#### Requirement:
All of the data below should be printed again word for word, pictures excluded.

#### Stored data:
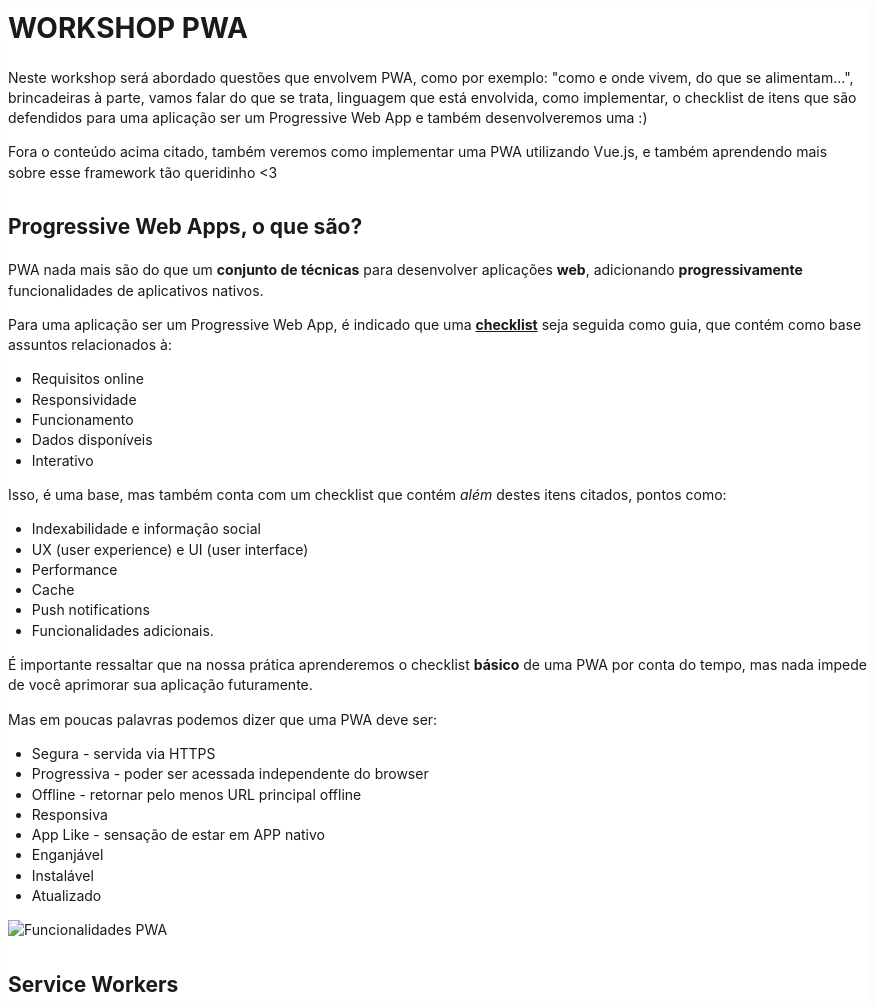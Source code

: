 # WORKSHOP PWA

Neste workshop será abordado questões que envolvem PWA, como por exemplo: "como e onde vivem, do que se alimentam...", brincadeiras à parte, vamos falar do que se trata, linguagem que está envolvida, como implementar, o checklist de itens que são defendidos para uma aplicação ser um Progressive Web App e também desenvolveremos uma :) 

Fora o conteúdo acima citado, também veremos como implementar uma PWA utilizando Vue.js, e também aprendendo mais sobre esse framework tão queridinho <3 

## Progressive Web Apps, o que são?

PWA nada mais são do que um **conjunto de técnicas** para desenvolver aplicações **web**, adicionando **progressivamente** funcionalidades de aplicativos nativos.

Para uma aplicação ser um Progressive Web App, é indicado que uma [**checklist**](https://developers.google.com/web/progressive-web-apps/checklist) seja seguida como guia, que contém como base assuntos relacionados à:

* Requisitos online
* Responsividade
* Funcionamento
* Dados disponíveis
* Interativo

Isso, é uma base, mas também conta com um checklist que contém *além* destes itens citados, pontos como:

* Indexabilidade e informação social
* UX (user experience) e UI (user interface) 
* Performance
* Cache
* Push notifications 
* Funcionalidades adicionais.

É importante ressaltar que na nossa prática aprenderemos o checklist **básico** de uma PWA por conta do tempo, mas nada impede de você aprimorar sua aplicação futuramente.

Mas em poucas palavras podemos dizer que uma PWA deve ser:

* Segura - servida via HTTPS
* Progressiva - poder ser acessada independente do browser
* Offline - retornar pelo menos URL principal offline
* Responsiva
* App Like - sensação de estar em APP nativo
* Enganjável 
* Instalável
* Atualizado

 
![Funcionalidades PWA](imgs/mash.png)

## Service Workers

#### Response to this task:
Source code

: # WORKSHOP PWA

Neste workshop será abordado questões que envolvem PWA, como por exemplo: "como e onde vivem, do que se alimentam...", brincadeiras à parte, vamos falar do que se trata, linguagem que está envolvida, como implementar, o checklist de itens que são defendidos para uma aplicação ser um Progressive Web App e também desenvolveremos uma :) 

Fora o conteúdo acima citado, também veremos como implementar uma PWA utilizando Vue.js, e também aprendendo mais sobre esse framework tão queridinho <3 

## Progressive Web Apps, o que são?

PWA nada mais são do que um **conjunto de técnicas** para desenvolver aplicações **web**, adicionando **progressivamente** funcionalidades de aplicativos nativos.

Para uma aplicação ser um Progressive Web App, é indicado que uma [**checklist**](https://developers.google.com/web/progressive-web-apps/checklist) seja seguida como guia, que contém como base assuntos relacionados à:

* Requisitos online
* Responsividade
* Funcionamento
* Dados disponíveis
* Interativo

Isso, é uma base, mas também conta com um checklist que contém *além* destes itens citados, pontos como:

* Indexabilidade e informação social
* UX (user experience) e UI (user interface) 
* Performance
* Cache
* Push notifications 
* Funcionalidades adicionais.

É importante ressaltar que na nossa prática aprenderemos o checklist **básico** de uma PWA por conta do tempo, mas nada impede de você aprimorar sua aplicação futuramente.

Mas em poucas palavras podemos dizer que uma PWA deve ser:

* Segura - servida via HTTPS
* Progressiva - poder ser acessada independente do browser
* Offline - retornar pelo menos URL principal offline
* Responsiva
* App Like - sensação de estar em APP nativo
* Enganjável 
* Instalável
* Atualizado

 
![Funcionalidades PWA](imgs/mash.png)

## Service Workers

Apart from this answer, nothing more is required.